[Records from a data source]
+++++

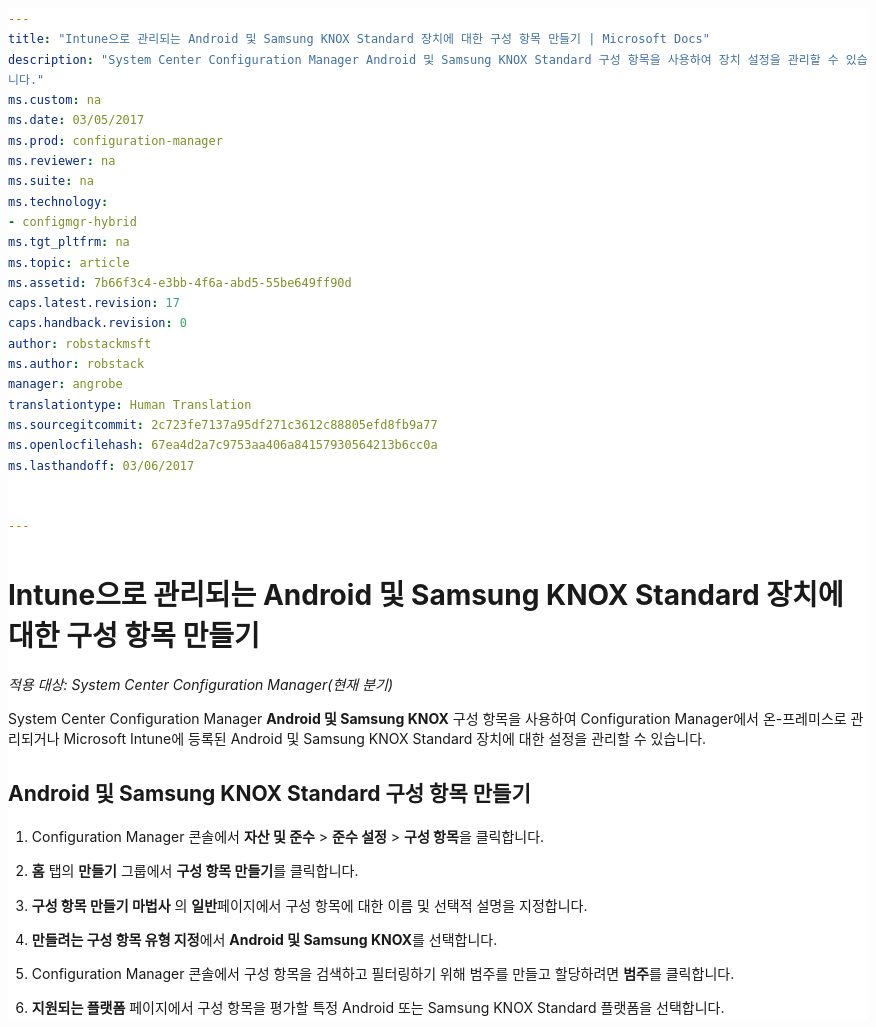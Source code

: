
 ```yaml
---
title: "Intune으로 관리되는 Android 및 Samsung KNOX Standard 장치에 대한 구성 항목 만들기 | Microsoft Docs"
description: "System Center Configuration Manager Android 및 Samsung KNOX Standard 구성 항목을 사용하여 장치 설정을 관리할 수 있습니다."
ms.custom: na
ms.date: 03/05/2017
ms.prod: configuration-manager
ms.reviewer: na
ms.suite: na
ms.technology:
- configmgr-hybrid
ms.tgt_pltfrm: na
ms.topic: article
ms.assetid: 7b66f3c4-e3bb-4f6a-abd5-55be649ff90d
caps.latest.revision: 17
caps.handback.revision: 0
author: robstackmsft
ms.author: robstack
manager: angrobe
translationtype: Human Translation
ms.sourcegitcommit: 2c723fe7137a95df271c3612c88805efd8fb9a77
ms.openlocfilehash: 67ea4d2a7c9753aa406a84157930564213b6cc0a
ms.lasthandoff: 03/06/2017


---
```

# <a name="create-configuration-items-for-android-and-samsung-knox-standard-devices-managed-with-intune"></a>Intune으로 관리되는 Android 및 Samsung KNOX Standard 장치에 대한 구성 항목 만들기

*적용 대상: System Center Configuration Manager(현재 분기)*

System Center Configuration Manager **Android 및 Samsung KNOX** 구성 항목을 사용하여 Configuration Manager에서 온-프레미스로 관리되거나 Microsoft Intune에 등록된 Android 및 Samsung KNOX Standard 장치에 대한 설정을 관리할 수 있습니다.  

## <a name="create-an-android-and-samsung-knox-standard-configuration-item"></a>Android 및 Samsung KNOX Standard 구성 항목 만들기  

1.  Configuration Manager 콘솔에서 **자산 및 준수** > **준수 설정** > **구성 항목**을 클릭합니다.  

3.  **홈** 탭의 **만들기** 그룹에서 **구성 항목 만들기**를 클릭합니다.  

4.  **구성 항목 만들기 마법사** 의 **일반**페이지에서 구성 항목에 대한 이름 및 선택적 설명을 지정합니다.  

5.  **만들려는 구성 항목 유형 지정**에서 **Android 및 Samsung KNOX**를 선택합니다.  

6.  Configuration Manager 콘솔에서 구성 항목을 검색하고 필터링하기 위해 범주를 만들고 할당하려면 **범주**를 클릭합니다.  

7.  **지원되는 플랫폼** 페이지에서 구성 항목을 평가할 특정 Android 또는 Samsung KNOX Standard 플랫폼을 선택합니다.  
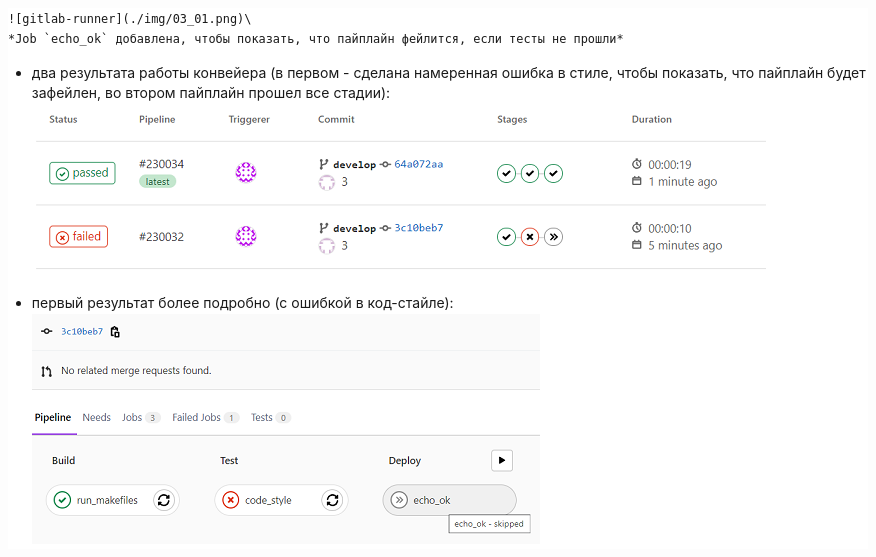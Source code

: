     ![gitlab-runner](./img/03_01.png)\
    *Job `echo_ok` добавлена, чтобы показать, что пайплайн фейлится, если тесты не прошли*

- два результата работы конвейера (в первом - сделана намеренная ошибка в стиле, чтобы показать, что пайплайн будет зафейлен, во втором пайплайн прошел все стадии):\
    ![gitlab-runner](./img/03_02.png)

- первый результат более подробно (с ошибкой в код-стайле):\
    ![gitlab-runner](./img/03_03.png)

+++++

» **EXERCISE**: Looking at the records above, tally the lines holding "name" and reply with that number only.

» **OUTPUT OF THE TASK**: 2